36. The points of intersection of tangents including a
given angle.

37. The centers of circles tangent to a given straight line
at a given point.

38. The centers of circles tangent to a given circle at
a given point.

39. The middle point of a straight line moving between
the sides of a right angle.

III. 40. Center of circle with given radius and passing
through a given point.

41. Center of circle with given radius and tangent to a
given straight line.



Maxima and Minima.

a§5. 42. Of all straight lines which can be drawn from
two given points to meet on the convex circumference of a
given circle, the sum of those two which make equal angles
with the tangent at the point of meeting will be the least.

43. Of polygons that are isoperimetric (i.e., that have
equal perimeters), and have the same number of sides, the
maximum is a regular polygon. (Isosceles triangles.)

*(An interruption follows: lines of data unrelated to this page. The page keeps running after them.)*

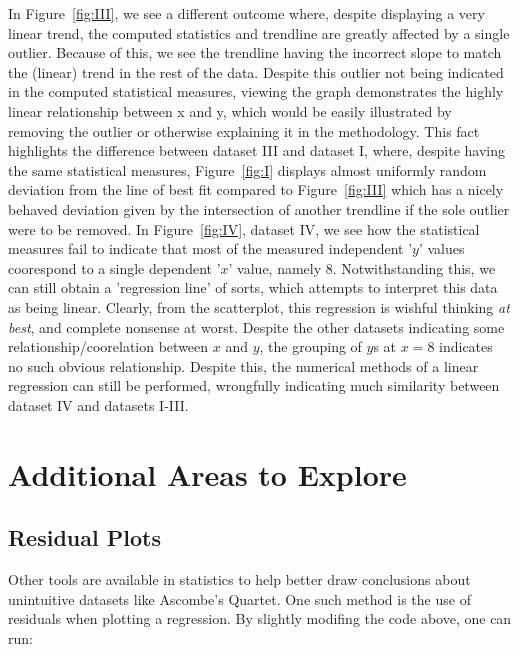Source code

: \documentclass[11pt,a4paper]{article}
\begin{document}
In Figure~\ref{fig:III}, we see a different outcome where, despite displaying a very linear trend, the computed statistics and trendline are greatly affected by a single outlier. Because of this, we see the trendline having the incorrect slope to match the (linear) trend in the rest of the data. Despite this outlier not being indicated in the computed statistical measures, viewing the graph demonstrates the highly linear relationship between x and y, which would be easily illustrated by removing the outlier or otherwise explaining it in the methodology. This fact highlights the difference between dataset III and dataset I, where, despite having the same statistical measures, Figure~\ref{fig:I} displays almost uniformly random deviation from the line of best fit compared to Figure~\ref{fig:III} which has a nicely behaved deviation given by the intersection of another trendline if the sole outlier were to be removed.
In Figure~\ref{fig:IV}, dataset IV, we see how the statistical measures fail to indicate that most of the measured independent '$y$' values coorespond to a single dependent '$x$' value, namely $8$. Notwithstanding this, we can still obtain a 'regression line' of sorts, which attempts to interpret this data as being linear. Clearly, from the scatterplot, this regression is wishful thinking \textit{at best}, and complete nonsense at worst. Despite the other datasets indicating some relationship/coorelation between $x$ and $y$, the grouping of $y$s at $x=8$ indicates no such  obvious relationship. Despite this, the numerical methods of a linear regression can still be performed, wrongfully indicating much similarity between dataset IV and datasets I-III.

\section{Additional Areas to Explore}
\subsection{Residual Plots}

Other tools are available in statistics to help better draw conclusions about unintuitive datasets like Ascombe's Quartet. One such method is the use of residuals when plotting a regression. By slightly modifing the code above, one can run:
\end{document}
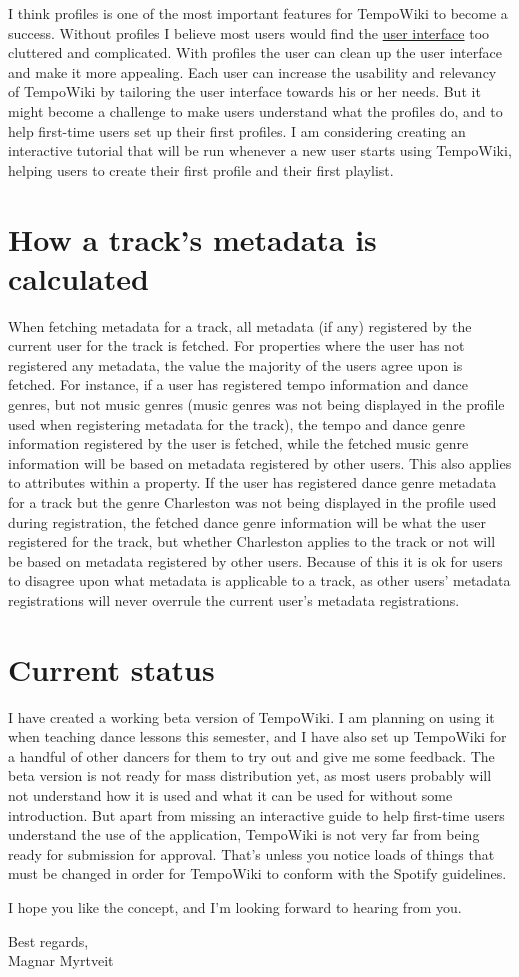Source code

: \documentclass[a4paper, 12pt]{article}
\begin{document}
I think profiles is one of the most important features for TempoWiki to become a success. Without profiles I believe most users would find the \hyperref[sec:user-interface]{user interface} too cluttered and complicated. With profiles the user can clean up the user interface and make it more appealing. Each user can increase the usability and relevancy of TempoWiki by tailoring the user interface towards his or her needs. But it might become a challenge to make users understand what the profiles do, and to help first-time users set up their first profiles. I am considering creating an interactive tutorial that will be run whenever a new user starts using TempoWiki, helping users to create their first profile and their first playlist.
\section{How a track's metadata is calculated}
\label{sec:fetching}
When fetching metadata for a track, all metadata (if any) registered by the current user for the track is fetched. For properties where the user has not registered any metadata, the value the majority of the users agree upon is fetched. For instance, if a user has registered tempo information and dance genres, but not music genres (music genres was not being displayed in the profile used when registering metadata for the track), the tempo and dance genre information registered by the user is fetched, while the fetched music genre information will be based on metadata registered by other users. This also applies to attributes within a property. If the user has registered dance genre metadata for a track but the genre Charleston was not being displayed in the profile used during registration, the fetched dance genre information will be what the user registered for the track, but whether Charleston applies to the track or not will be based on metadata registered by other users. Because of this it is ok for users to disagree upon what metadata is applicable to a track, as other users' metadata registrations will never overrule the current user's metadata registrations.
\section{Current status}
\label{sec:status}
I have created a working beta version of TempoWiki. I am planning on using it when teaching dance lessons this semester, and I have also set up TempoWiki for a handful of other dancers for them to try out and give me some feedback. The beta version is not ready for mass distribution yet, as most users probably will not understand how it is used and what it can be used for without some introduction. But apart from missing an interactive guide to help first-time users understand the use of the application, TempoWiki is not very far from being ready for submission for approval. That's unless you notice loads of things that must be changed in order for TempoWiki to conform with the Spotify guidelines.

I hope you like the concept, and I'm looking forward to hearing from you.

Best regards,\\
Magnar Myrtveit
\end{document}
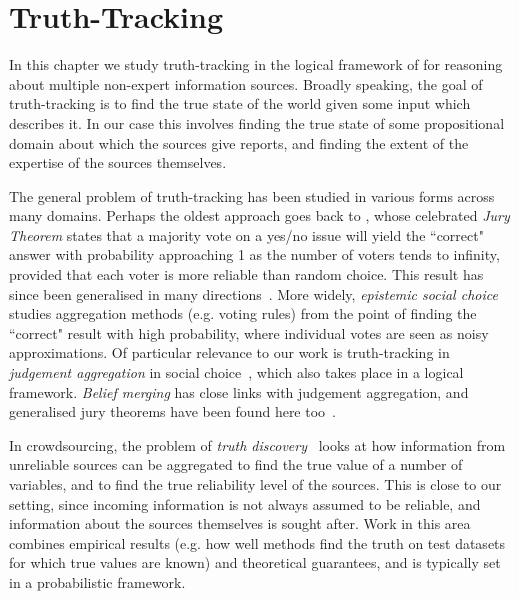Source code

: \chapter{Truth-Tracking}


In this chapter we study truth-tracking in the logical framework of
\textcite{singleton_booth_22_preprint} for reasoning about multiple non-expert
information sources. Broadly speaking, the goal of truth-tracking is to find
the true state of the world given some input which describes it. In our case
this involves finding the true state of some propositional domain about which
the sources give reports, and finding the extent of the expertise of the
sources themselves.

The general problem of truth-tracking has been studied in various forms across
many domains. Perhaps the oldest approach goes back to \textcite{condorcet}, whose
celebrated \emph{Jury Theorem} states that a majority vote on a yes/no issue
will yield the ``correct" answer with probability approaching 1 as the number
of voters tends to infinity, provided that each voter is more reliable than
random choice. This result has since been generalised in many
directions~\textcite{grofman1983thirteen}. More widely, \emph{epistemic social
choice}~\cite{elkind2016rationalizations} studies aggregation methods (e.g.
voting rules) from the point of finding the ``correct" result with high
probability, where individual votes are seen as noisy approximations. Of
particular relevance to our work is truth-tracking in \emph{judgement
aggregation} in social
choice~\cite{hartmann_judgment_2012,TerzopoulouEndrissSAGT2019}, which also
takes place in a logical framework. \emph{Belief merging} has close links with
judgement aggregation, and generalised jury theorems have been found here
too~\cite{everaere_epistemic_2010}.

In crowdsourcing, the problem of \emph{truth discovery}~\cite{li_survey_2016}
looks at how information from unreliable sources can be aggregated to find the
true value of a number of variables, and to find the true reliability level of
the sources. This is close to our setting, since incoming information is not
always assumed to be reliable, and information about the sources themselves is
sought after. Work in this area combines empirical results (e.g. how well
methods find the truth on test datasets for which true values are known) and
theoretical guarantees, and is
typically set in a probabilistic framework.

44. Of isoperimetric regular polygons, the maximum is
that which has the greatest number of sides.

If one regular polygon has one side more than the other, this other
may be divided into two parts, placed to make an equivalent
irregular polygon of the same number of sides as given polygon.

45. Of equivalent regular polygons, that one has the least
perimeter which has the greatest number of sides.

Compare each with a regular polygon constructed with less number
of sides, but area equal to polygon with greater number of sides.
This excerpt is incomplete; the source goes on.